━━━ Supplied data ━━━

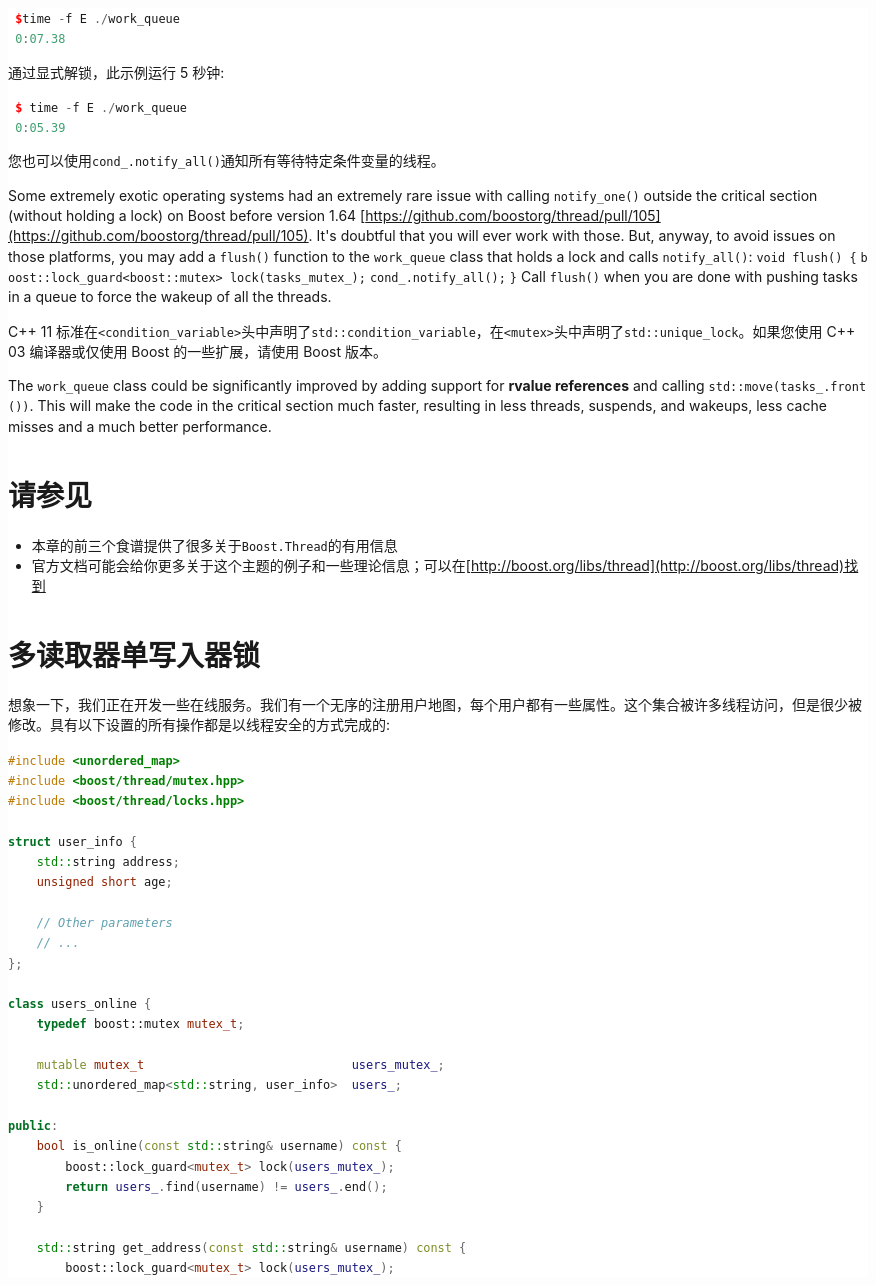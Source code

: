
 ```cpp
 $time -f E ./work_queue
 0:07.38
```

通过显式解锁，此示例运行 5 秒钟:

```cpp
 $ time -f E ./work_queue 
 0:05.39
```

您也可以使用`cond_.notify_all()`通知所有等待特定条件变量的线程。

Some extremely exotic operating systems had an extremely rare issue with calling `notify_one()` outside the critical section (without holding a lock) on Boost before version 1.64 [https://github.com/boostorg/thread/pull/105](https://github.com/boostorg/thread/pull/105). It's doubtful that you will ever work with those. But, anyway, to avoid issues on those platforms, you may add a `flush()` function to the `work_queue` class that holds a lock and calls `notify_all()`:
`void flush() {` `boost::lock_guard<boost::mutex> lock(tasks_mutex_);` `cond_.notify_all();` `}`
Call `flush()` when you are done with pushing tasks in a queue to force the wakeup of all the threads.

C++ 11 标准在`<condition_variable>`头中声明了`std::condition_variable`，在`<mutex>`头中声明了`std::unique_lock`。如果您使用 C++ 03 编译器或仅使用 Boost 的一些扩展，请使用 Boost 版本。

The `work_queue` class could be significantly improved by adding support for **rvalue references** and calling `std::move(tasks_.front())`. This will make the code in the critical section much faster, resulting in less threads, suspends, and wakeups, less cache misses and a much better performance.

# 请参见

*   本章的前三个食谱提供了很多关于`Boost.Thread`的有用信息
*   官方文档可能会给你更多关于这个主题的例子和一些理论信息；可以在[http://boost.org/libs/thread](http://boost.org/libs/thread)找到

# 多读取器单写入器锁

想象一下，我们正在开发一些在线服务。我们有一个无序的注册用户地图，每个用户都有一些属性。这个集合被许多线程访问，但是很少被修改。具有以下设置的所有操作都是以线程安全的方式完成的:

```cpp
#include <unordered_map> 
#include <boost/thread/mutex.hpp> 
#include <boost/thread/locks.hpp> 

struct user_info {
    std::string address;
    unsigned short age;

    // Other parameters
    // ...
};

class users_online {
    typedef boost::mutex mutex_t;

    mutable mutex_t                             users_mutex_;
    std::unordered_map<std::string, user_info>  users_;

public:
    bool is_online(const std::string& username) const {
        boost::lock_guard<mutex_t> lock(users_mutex_);
        return users_.find(username) != users_.end();
    }

    std::string get_address(const std::string& username) const {
        boost::lock_guard<mutex_t> lock(users_mutex_);
```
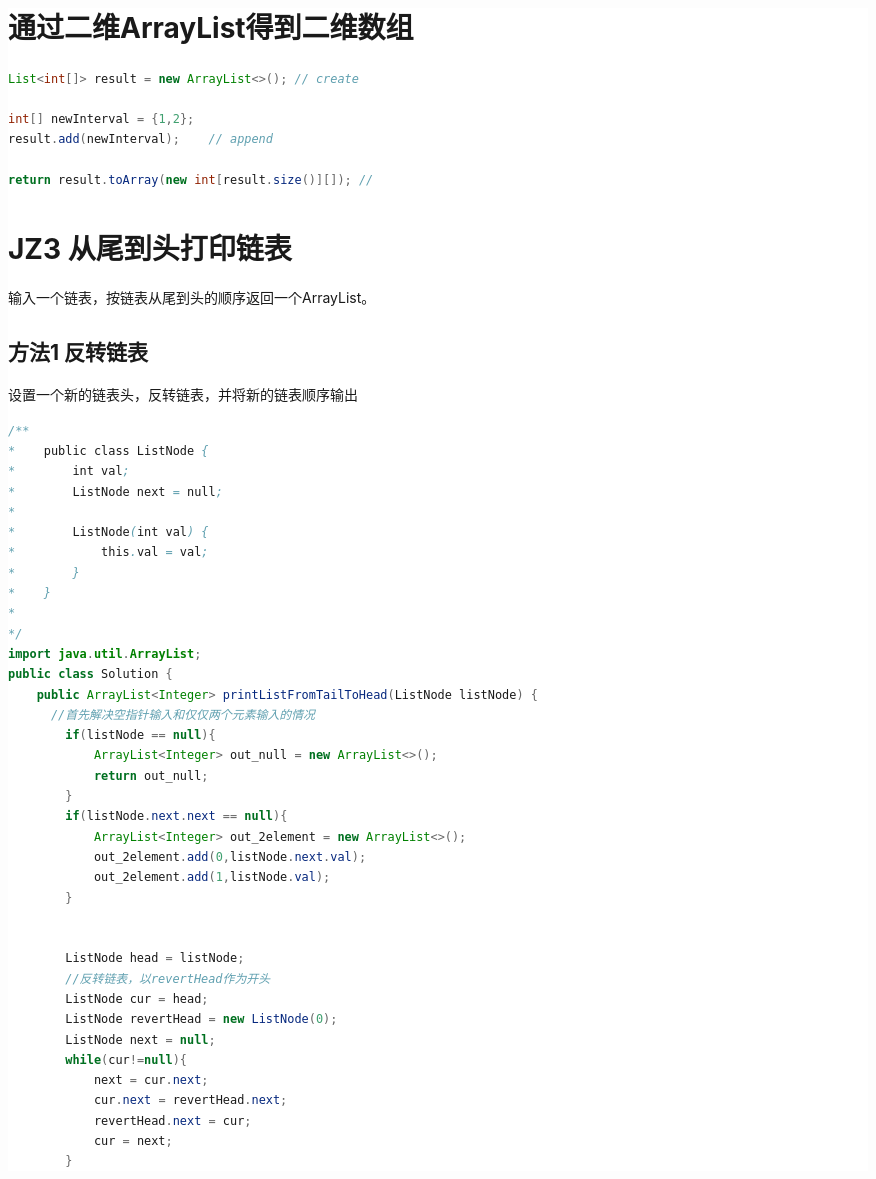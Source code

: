 

# 通过二维ArrayList得到二维数组

```java
List<int[]> result = new ArrayList<>(); // create

int[] newInterval = {1,2};	
result.add(newInterval);	// append

return result.toArray(new int[result.size()][]); // 
```







# JZ3 从尾到头打印链表

输入一个链表，按链表从尾到头的顺序返回一个ArrayList。



## 方法1 反转链表

设置一个新的链表头，反转链表，并将新的链表顺序输出

```java
/**
*    public class ListNode {
*        int val;
*        ListNode next = null;
*
*        ListNode(int val) {
*            this.val = val;
*        }
*    }
*
*/
import java.util.ArrayList;
public class Solution {
    public ArrayList<Integer> printListFromTailToHead(ListNode listNode) {
      //首先解决空指针输入和仅仅两个元素输入的情况
        if(listNode == null){
            ArrayList<Integer> out_null = new ArrayList<>();
            return out_null;
        }
        if(listNode.next.next == null){
            ArrayList<Integer> out_2element = new ArrayList<>();
            out_2element.add(0,listNode.next.val);
            out_2element.add(1,listNode.val);
        }
        
      
        ListNode head = listNode;
        //反转链表，以revertHead作为开头
        ListNode cur = head;
        ListNode revertHead = new ListNode(0);
        ListNode next = null;
        while(cur!=null){
            next = cur.next;
            cur.next = revertHead.next;
            revertHead.next = cur;
            cur = next;
        }
```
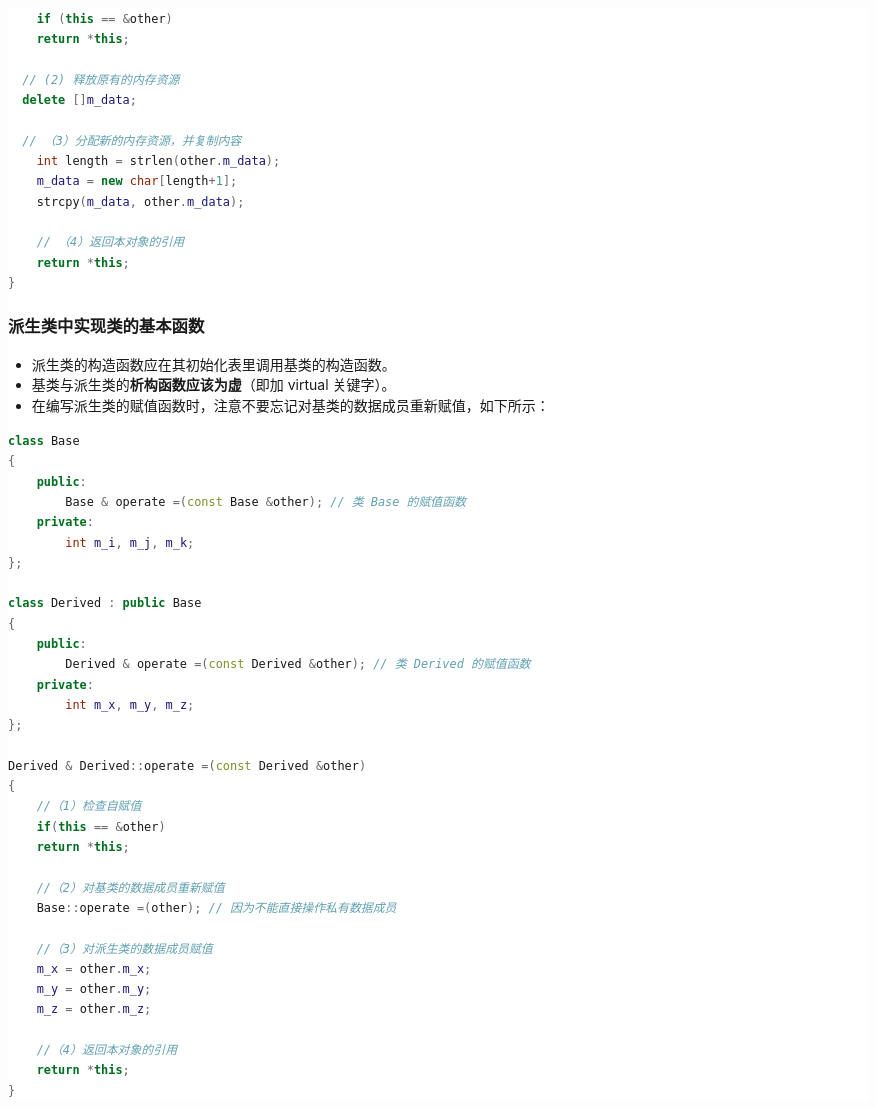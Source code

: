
 ```c++
	if (this == &other)
    return *this;
  
  // (2) 释放原有的内存资源
  delete []m_data;
  
  // （3）分配新的内存资源，并复制内容
	int length = strlen(other.m_data);
	m_data = new char[length+1];
	strcpy(m_data, other.m_data);
  
	// （4）返回本对象的引用
	return *this;
}
```



### 派生类中实现类的基本函数

- 派生类的构造函数应在其初始化表里调用基类的构造函数。
- 基类与派生类的**析构函数应该为虚**（即加 virtual 关键字）。
- 在编写派生类的赋值函数时，注意不要忘记对基类的数据成员重新赋值，如下所示：

```c++
class Base
{
	public:
		Base & operate =(const Base &other); // 类 Base 的赋值函数
	private:
		int m_i, m_j, m_k;
};

class Derived : public Base
{
	public:
		Derived & operate =(const Derived &other); // 类 Derived 的赋值函数
	private:
		int m_x, m_y, m_z;
};

Derived & Derived::operate =(const Derived &other)
{
	//（1）检查自赋值	
	if(this == &other)
	return *this;
  
	//（2）对基类的数据成员重新赋值
	Base::operate =(other); // 因为不能直接操作私有数据成员
  
	//（3）对派生类的数据成员赋值
	m_x = other.m_x;
	m_y = other.m_y;
	m_z = other.m_z;
  
	//（4）返回本对象的引用
	return *this;
}
```

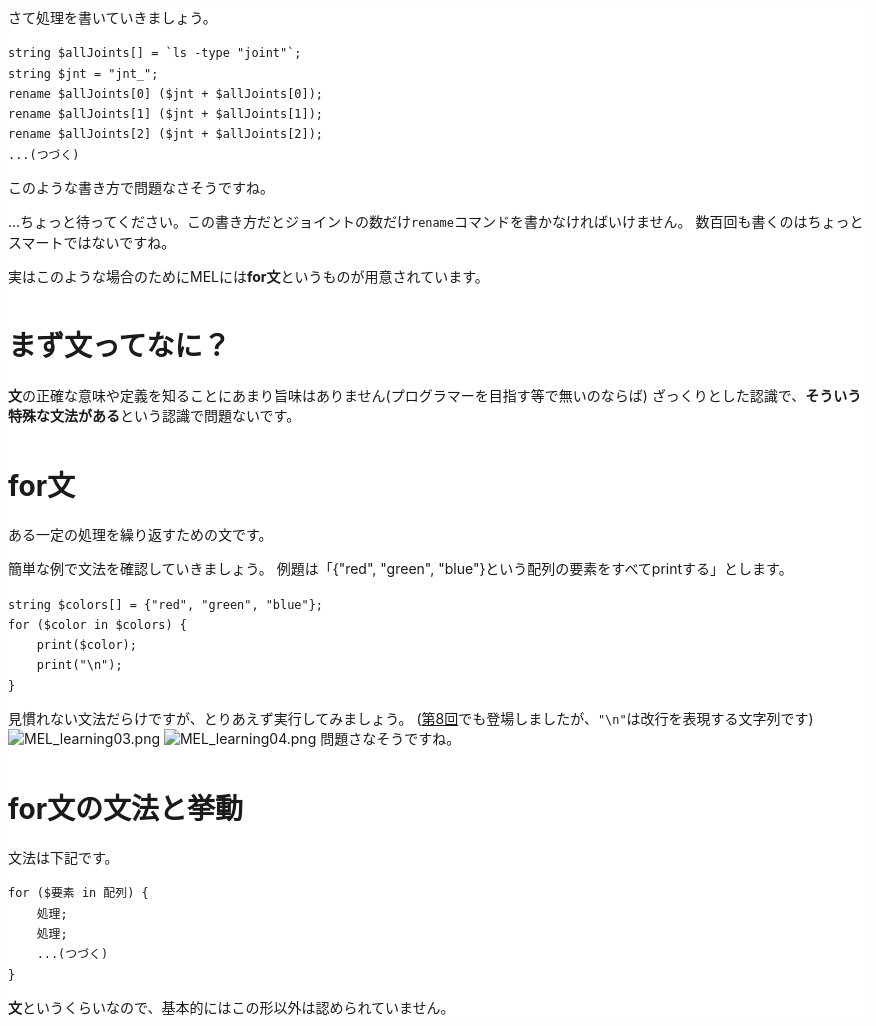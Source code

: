 さて処理を書いていきましょう。
```
string $allJoints[] = `ls -type "joint"`;
string $jnt = "jnt_";
rename $allJoints[0] ($jnt + $allJoints[0]);
rename $allJoints[1] ($jnt + $allJoints[1]);
rename $allJoints[2] ($jnt + $allJoints[2]);
...(つづく)
```
このような書き方で問題なさそうですね。

...ちょっと待ってください。この書き方だとジョイントの数だけ`rename`コマンドを書かなければいけません。
数百回も書くのはちょっとスマートではないですね。

実はこのような場合のためにMELには**for文**というものが用意されています。

# まず文ってなに？
**文**の正確な意味や定義を知ることにあまり旨味はありません(プログラマーを目指す等で無いのならば)
ざっくりとした認識で、**そういう特殊な文法がある**という認識で問題ないです。

# for文
ある一定の処理を繰り返すための文です。


簡単な例で文法を確認していきましょう。
例題は「{"red", "green", "blue"}という配列の要素をすべてprintする」とします。
```
string $colors[] = {"red", "green", "blue"};
for ($color in $colors) {
    print($color);
    print("\n");
}
```
見慣れない文法だらけですが、とりあえず実行してみましょう。
([第8回](https://qiita.com/Hum9183/items/9a1b4489a6d4e7a86092)でも登場しましたが、`"\n"`は改行を表現する文字列です)
![MEL_learning03.png](https://qiita-image-store.s3.ap-northeast-1.amazonaws.com/0/3121056/438379f8-0714-1e40-c5bd-ad2ce8e2b3a4.png)
![MEL_learning04.png](https://qiita-image-store.s3.ap-northeast-1.amazonaws.com/0/3121056/cbc9e855-7420-6b10-1dd8-c5205122974f.png)
問題さなそうですね。

# for文の文法と挙動
文法は下記です。
```
for ($要素 in 配列) {
    処理;
    処理;
    ...(つづく)
}
```
**文**というくらいなので、基本的にはこの形以外は認められていません。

━━━

▶ [Exercise instructions]: Would you write out every record word for word, leaving no picture in?

▶ [Task response]:
Source code

:
 ```cpp
 $time -f E ./work_queue
 0:07.38
```

通过显式解锁，此示例运行 5 秒钟:

```cpp
 $ time -f E ./work_queue 
 0:05.39
```

您也可以使用`cond_.notify_all()`通知所有等待特定条件变量的线程。

Some extremely exotic operating systems had an extremely rare issue with calling `notify_one()` outside the critical section (without holding a lock) on Boost before version 1.64 [https://github.com/boostorg/thread/pull/105](https://github.com/boostorg/thread/pull/105). It's doubtful that you will ever work with those. But, anyway, to avoid issues on those platforms, you may add a `flush()` function to the `work_queue` class that holds a lock and calls `notify_all()`:
`void flush() {` `boost::lock_guard<boost::mutex> lock(tasks_mutex_);` `cond_.notify_all();` `}`
Call `flush()` when you are done with pushing tasks in a queue to force the wakeup of all the threads.

C++ 11 标准在`<condition_variable>`头中声明了`std::condition_variable`，在`<mutex>`头中声明了`std::unique_lock`。如果您使用 C++ 03 编译器或仅使用 Boost 的一些扩展，请使用 Boost 版本。

The `work_queue` class could be significantly improved by adding support for **rvalue references** and calling `std::move(tasks_.front())`. This will make the code in the critical section much faster, resulting in less threads, suspends, and wakeups, less cache misses and a much better performance.

# 请参见

*   本章的前三个食谱提供了很多关于`Boost.Thread`的有用信息
*   官方文档可能会给你更多关于这个主题的例子和一些理论信息；可以在[http://boost.org/libs/thread](http://boost.org/libs/thread)找到

# 多读取器单写入器锁

想象一下，我们正在开发一些在线服务。我们有一个无序的注册用户地图，每个用户都有一些属性。这个集合被许多线程访问，但是很少被修改。具有以下设置的所有操作都是以线程安全的方式完成的:

```cpp
#include <unordered_map> 
#include <boost/thread/mutex.hpp> 
#include <boost/thread/locks.hpp> 

struct user_info {
    std::string address;
    unsigned short age;

    // Other parameters
    // ...
};

class users_online {
    typedef boost::mutex mutex_t;

    mutable mutex_t                             users_mutex_;
    std::unordered_map<std::string, user_info>  users_;

public:
    bool is_online(const std::string& username) const {
        boost::lock_guard<mutex_t> lock(users_mutex_);
        return users_.find(username) != users_.end();
    }

    std::string get_address(const std::string& username) const {
        boost::lock_guard<mutex_t> lock(users_mutex_);
```
Source code

: 

# 通过二维ArrayList得到二维数组

```java
List<int[]> result = new ArrayList<>(); // create

int[] newInterval = {1,2};	
result.add(newInterval);	// append

return result.toArray(new int[result.size()][]); // 
```







# JZ3 从尾到头打印链表

输入一个链表，按链表从尾到头的顺序返回一个ArrayList。



## 方法1 反转链表

设置一个新的链表头，反转链表，并将新的链表顺序输出

```java
/**
*    public class ListNode {
*        int val;
*        ListNode next = null;
*
*        ListNode(int val) {
*            this.val = val;
*        }
*    }
*
*/
import java.util.ArrayList;
public class Solution {
    public ArrayList<Integer> printListFromTailToHead(ListNode listNode) {
      //首先解决空指针输入和仅仅两个元素输入的情况
        if(listNode == null){
            ArrayList<Integer> out_null = new ArrayList<>();
            return out_null;
        }
        if(listNode.next.next == null){
            ArrayList<Integer> out_2element = new ArrayList<>();
            out_2element.add(0,listNode.next.val);
            out_2element.add(1,listNode.val);
        }
        
      
        ListNode head = listNode;
        //反转链表，以revertHead作为开头
        ListNode cur = head;
        ListNode revertHead = new ListNode(0);
        ListNode next = null;
        while(cur!=null){
            next = cur.next;
            cur.next = revertHead.next;
            revertHead.next = cur;
            cur = next;
        }
```
Source code

:
 ```c++
	if (this == &other)
    return *this;
  
  // (2) 释放原有的内存资源
  delete []m_data;
  
  // （3）分配新的内存资源，并复制内容
	int length = strlen(other.m_data);
	m_data = new char[length+1];
	strcpy(m_data, other.m_data);
  
	// （4）返回本对象的引用
	return *this;
}
```



### 派生类中实现类的基本函数

- 派生类的构造函数应在其初始化表里调用基类的构造函数。
- 基类与派生类的**析构函数应该为虚**（即加 virtual 关键字）。
- 在编写派生类的赋值函数时，注意不要忘记对基类的数据成员重新赋值，如下所示：

```c++
class Base
{
	public:
		Base & operate =(const Base &other); // 类 Base 的赋值函数
	private:
		int m_i, m_j, m_k;
};

class Derived : public Base
{
	public:
		Derived & operate =(const Derived &other); // 类 Derived 的赋值函数
	private:
		int m_x, m_y, m_z;
};

Derived & Derived::operate =(const Derived &other)
{
	//（1）检查自赋值	
	if(this == &other)
	return *this;
  
	//（2）对基类的数据成员重新赋值
	Base::operate =(other); // 因为不能直接操作私有数据成员
  
	//（3）对派生类的数据成员赋值
	m_x = other.m_x;
	m_y = other.m_y;
	m_z = other.m_z;
  
	//（4）返回本对象的引用
	return *this;
}
```

Source code

: さて処理を書いていきましょう。
```
string $allJoints[] = `ls -type "joint"`;
string $jnt = "jnt_";
rename $allJoints[0] ($jnt + $allJoints[0]);
rename $allJoints[1] ($jnt + $allJoints[1]);
rename $allJoints[2] ($jnt + $allJoints[2]);
...(つづく)
```
このような書き方で問題なさそうですね。

...ちょっと待ってください。この書き方だとジョイントの数だけ`rename`コマンドを書かなければいけません。
数百回も書くのはちょっとスマートではないですね。

実はこのような場合のためにMELには**for文**というものが用意されています。

# まず文ってなに？
**文**の正確な意味や定義を知ることにあまり旨味はありません(プログラマーを目指す等で無いのならば)
ざっくりとした認識で、**そういう特殊な文法がある**という認識で問題ないです。

# for文
ある一定の処理を繰り返すための文です。


簡単な例で文法を確認していきましょう。
例題は「{"red", "green", "blue"}という配列の要素をすべてprintする」とします。
```
string $colors[] = {"red", "green", "blue"};
for ($color in $colors) {
    print($color);
    print("\n");
}
```
見慣れない文法だらけですが、とりあえず実行してみましょう。
([第8回](https://qiita.com/Hum9183/items/9a1b4489a6d4e7a86092)でも登場しましたが、`"\n"`は改行を表現する文字列です)
![MEL_learning03.png](https://qiita-image-store.s3.ap-northeast-1.amazonaws.com/0/3121056/438379f8-0714-1e40-c5bd-ad2ce8e2b3a4.png)
![MEL_learning04.png](https://qiita-image-store.s3.ap-northeast-1.amazonaws.com/0/3121056/cbc9e855-7420-6b10-1dd8-c5205122974f.png)
問題さなそうですね。

# for文の文法と挙動
文法は下記です。
```
for ($要素 in 配列) {
    処理;
    処理;
    ...(つづく)
}
```
**文**というくらいなので、基本的にはこの形以外は認められていません。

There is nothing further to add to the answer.